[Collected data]
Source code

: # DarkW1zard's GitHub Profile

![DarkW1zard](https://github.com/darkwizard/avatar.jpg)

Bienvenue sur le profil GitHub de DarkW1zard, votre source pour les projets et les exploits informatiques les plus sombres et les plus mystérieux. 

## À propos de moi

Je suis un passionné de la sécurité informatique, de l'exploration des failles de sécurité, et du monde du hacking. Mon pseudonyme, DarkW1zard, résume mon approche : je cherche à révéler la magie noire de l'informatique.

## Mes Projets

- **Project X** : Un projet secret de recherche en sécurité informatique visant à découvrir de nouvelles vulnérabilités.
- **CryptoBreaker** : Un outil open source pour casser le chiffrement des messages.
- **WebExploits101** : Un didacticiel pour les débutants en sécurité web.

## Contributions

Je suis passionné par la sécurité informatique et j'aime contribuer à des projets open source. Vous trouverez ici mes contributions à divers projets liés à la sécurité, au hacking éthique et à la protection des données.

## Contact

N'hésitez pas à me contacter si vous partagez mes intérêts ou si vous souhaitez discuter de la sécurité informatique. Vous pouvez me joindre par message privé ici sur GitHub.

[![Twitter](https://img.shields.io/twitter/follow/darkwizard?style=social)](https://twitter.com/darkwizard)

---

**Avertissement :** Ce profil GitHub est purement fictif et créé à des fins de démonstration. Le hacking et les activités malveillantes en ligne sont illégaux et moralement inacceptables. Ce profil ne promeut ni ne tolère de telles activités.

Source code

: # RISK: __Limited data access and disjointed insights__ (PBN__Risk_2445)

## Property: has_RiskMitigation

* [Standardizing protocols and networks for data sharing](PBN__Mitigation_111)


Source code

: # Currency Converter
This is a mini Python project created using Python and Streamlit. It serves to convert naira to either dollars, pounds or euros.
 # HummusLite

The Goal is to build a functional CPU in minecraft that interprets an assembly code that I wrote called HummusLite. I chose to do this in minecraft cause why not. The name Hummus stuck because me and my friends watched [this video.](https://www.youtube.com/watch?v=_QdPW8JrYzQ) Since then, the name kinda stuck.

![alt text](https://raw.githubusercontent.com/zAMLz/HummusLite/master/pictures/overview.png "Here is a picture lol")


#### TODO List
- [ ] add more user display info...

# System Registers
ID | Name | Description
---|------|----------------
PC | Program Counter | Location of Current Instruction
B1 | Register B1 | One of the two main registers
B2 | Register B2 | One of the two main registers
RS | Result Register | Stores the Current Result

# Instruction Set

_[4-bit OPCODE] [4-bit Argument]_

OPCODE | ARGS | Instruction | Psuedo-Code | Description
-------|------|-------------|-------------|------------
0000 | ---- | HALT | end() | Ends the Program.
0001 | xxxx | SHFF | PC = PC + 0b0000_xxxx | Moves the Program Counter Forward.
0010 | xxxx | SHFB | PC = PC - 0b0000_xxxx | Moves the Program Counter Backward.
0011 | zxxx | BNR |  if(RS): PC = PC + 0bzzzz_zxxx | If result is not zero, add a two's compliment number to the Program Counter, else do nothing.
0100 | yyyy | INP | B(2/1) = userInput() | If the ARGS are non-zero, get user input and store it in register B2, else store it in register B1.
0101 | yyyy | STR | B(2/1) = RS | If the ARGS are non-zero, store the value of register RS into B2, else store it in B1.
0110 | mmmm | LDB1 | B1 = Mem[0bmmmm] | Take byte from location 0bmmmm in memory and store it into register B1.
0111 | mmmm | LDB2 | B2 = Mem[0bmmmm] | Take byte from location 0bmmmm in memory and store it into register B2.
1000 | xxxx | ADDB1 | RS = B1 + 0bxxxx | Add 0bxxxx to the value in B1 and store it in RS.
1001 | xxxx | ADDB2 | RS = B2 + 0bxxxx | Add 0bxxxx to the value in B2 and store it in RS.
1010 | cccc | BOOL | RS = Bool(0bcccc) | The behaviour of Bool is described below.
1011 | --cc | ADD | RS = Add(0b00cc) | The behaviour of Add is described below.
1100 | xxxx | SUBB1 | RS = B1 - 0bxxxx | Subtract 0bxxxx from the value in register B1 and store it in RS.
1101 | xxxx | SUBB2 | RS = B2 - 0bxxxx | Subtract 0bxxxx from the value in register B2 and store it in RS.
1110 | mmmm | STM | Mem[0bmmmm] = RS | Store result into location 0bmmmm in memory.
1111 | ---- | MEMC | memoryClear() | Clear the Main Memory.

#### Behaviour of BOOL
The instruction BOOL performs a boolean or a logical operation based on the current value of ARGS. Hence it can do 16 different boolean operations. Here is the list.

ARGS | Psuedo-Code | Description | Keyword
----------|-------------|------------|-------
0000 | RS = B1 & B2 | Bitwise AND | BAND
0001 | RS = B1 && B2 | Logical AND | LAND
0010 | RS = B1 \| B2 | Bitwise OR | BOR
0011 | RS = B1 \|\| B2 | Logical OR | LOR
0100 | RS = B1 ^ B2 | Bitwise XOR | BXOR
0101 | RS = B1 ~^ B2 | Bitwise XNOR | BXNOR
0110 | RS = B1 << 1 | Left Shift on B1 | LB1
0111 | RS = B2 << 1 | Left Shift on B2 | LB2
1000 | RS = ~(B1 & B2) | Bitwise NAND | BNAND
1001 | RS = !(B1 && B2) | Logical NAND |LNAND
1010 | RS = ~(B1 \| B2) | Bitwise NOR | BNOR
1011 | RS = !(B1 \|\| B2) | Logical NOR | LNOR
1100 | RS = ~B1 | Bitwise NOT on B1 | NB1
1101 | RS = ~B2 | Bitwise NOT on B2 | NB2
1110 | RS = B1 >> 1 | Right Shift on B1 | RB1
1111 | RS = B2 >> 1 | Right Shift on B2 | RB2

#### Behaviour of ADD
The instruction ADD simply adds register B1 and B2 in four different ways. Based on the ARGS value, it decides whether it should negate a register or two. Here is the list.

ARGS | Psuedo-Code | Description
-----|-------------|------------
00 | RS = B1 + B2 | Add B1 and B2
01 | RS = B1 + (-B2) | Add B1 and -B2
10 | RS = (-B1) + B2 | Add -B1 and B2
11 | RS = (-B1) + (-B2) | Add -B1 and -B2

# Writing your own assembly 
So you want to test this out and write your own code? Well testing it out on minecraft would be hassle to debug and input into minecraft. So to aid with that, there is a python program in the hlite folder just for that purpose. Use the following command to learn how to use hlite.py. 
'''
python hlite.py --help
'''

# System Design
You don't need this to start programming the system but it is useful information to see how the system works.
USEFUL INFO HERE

_EXERCISE INSTRUCTIONS:_
All lines of the data above that include the word "mmmm" must be shown.

_RESPONSE AREA:_
0110 | mmmm | LDB1 | B1 = Mem[0bmmmm] | Take byte from location 0bmmmm in memory and store it into register B1.
0111 | mmmm | LDB2 | B2 = Mem[0bmmmm] | Take byte from location 0bmmmm in memory and store it into register B2.
1110 | mmmm | STM | Mem[0bmmmm] = RS | Store result into location 0bmmmm in memory.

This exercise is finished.